One of the main reasons for the disconnect was the insurance company’s failure to track the growth of property prices. The valuation of many coastal properties had gone up considerably in the decades leading up to Hurricane Andrew, and the rebuild and replacement costs reflected those property value appreciations.
Some industry experts believe Hurricane Andrew single handedly pushed eight insurers to insolvency. The companies that couldn’t weather Hurricane Andrew were mostly state insurers that only operated in Florida. They had a lot more exposure as a percentage of their business than the larger national insurance companies.
The claims that couldn’t be paid by the insolvent companies ended up having to be paid by the Florida Insurance Guaranty Association. This association, mandated by the Florida Insurance Guaranty Association Act, helps ensure policy holders will still get compensated for their losses if their insurer runs out of money, albeit at the cost of the taxpayer rather than their insurer.
Insurance companies made several important changes after Hurricane Andrew, none of which have been great for policyholders.
Maybe most notably, they have essentially gotten out of the business of covering flood damage and instead force home and business owners to purchase separate FEMA flood insurance plans.
They also implemented the dreaded hurricane deductibles, which are usually required if you file a homeowners damage claim due to hurricane damage.
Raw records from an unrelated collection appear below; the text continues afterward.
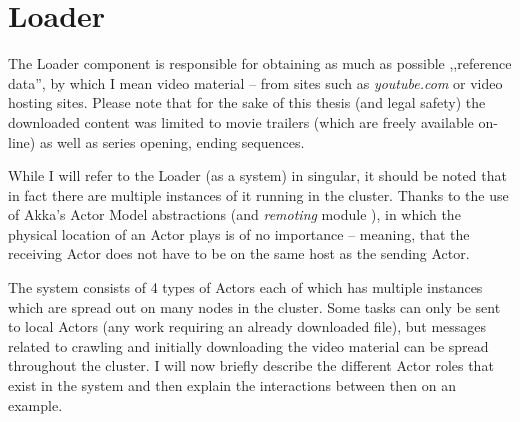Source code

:\section{Loader}
The Loader component is responsible for obtaining as much as possible ,,reference data'', by which I mean video material -- from sites such as \textit{youtube.com} or video hosting sites. Please note that for the sake of this thesis (and legal safety) the downloaded content was limited to movie trailers (which are freely available on-line) as well as series opening, ending sequences.

While I will refer to the Loader (as a system) in singular, it should be noted that in fact there are multiple instances of it running in the cluster.
Thanks to the use of Akka's \cite{akka-docs} Actor Model abstractions (and \textit{remoting} module \cite{akka-remoting}), in which the physical location of an Actor plays is of no importance -- meaning, that the receiving Actor does not have to be on the same host as the sending Actor.

The system consists of 4 types of Actors each of which has multiple instances which are spread out on many nodes in the cluster.
Some tasks can only be sent to local Actors (any work requiring an already downloaded file), but messages related to crawling and initially downloading
the video material can be spread throughout the cluster. I will now briefly describe the different Actor roles that exist in the system and then explain the interactions between then on an example.

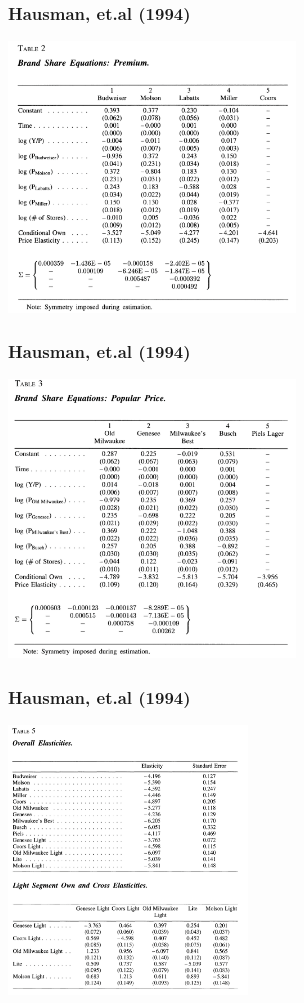 \documentclass[xcolor=pdftex,dvipsnames,table,mathserif,aspectratio=169]{beamer}
\begin{document}
\begin{frame}
\frametitle{Hausman, et.al (1994)}
\begin{center}
\includegraphics[width=3in]{resources/beer2.png}
\end{center}
\end{frame}

\begin{frame}
\frametitle{Hausman, et.al (1994)}
\begin{center}
\includegraphics[width=3in]{resources/beer3.png}
\end{center}
\end{frame}

\begin{frame}
\frametitle{Hausman, et.al (1994)}
\begin{center}
\includegraphics[width=2.5in]{resources/beer5.png}
\end{center}
\end{frame}
\end{document}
These deductibles, whether it’s for a home, boat or other piece of property, are generally based on a percentage of the home’s valuation. You may need to pay 5 to 15 percent out of your own pocket before the insurance company steps in.
The insurance companies also became more aggressive advocates for building code reform and enforcement. Stronger structures should be able to stand up better to hurricanes, meaning fewer claims after future superstorms.
Changes were also made to catastrophe modeling to ensure insurance companies had a better idea of what a worst-case scenario can look like. Insurers have since boosted their reinsurance capital to ensure they can take the hit if that worst-case scenario ever comes to pass.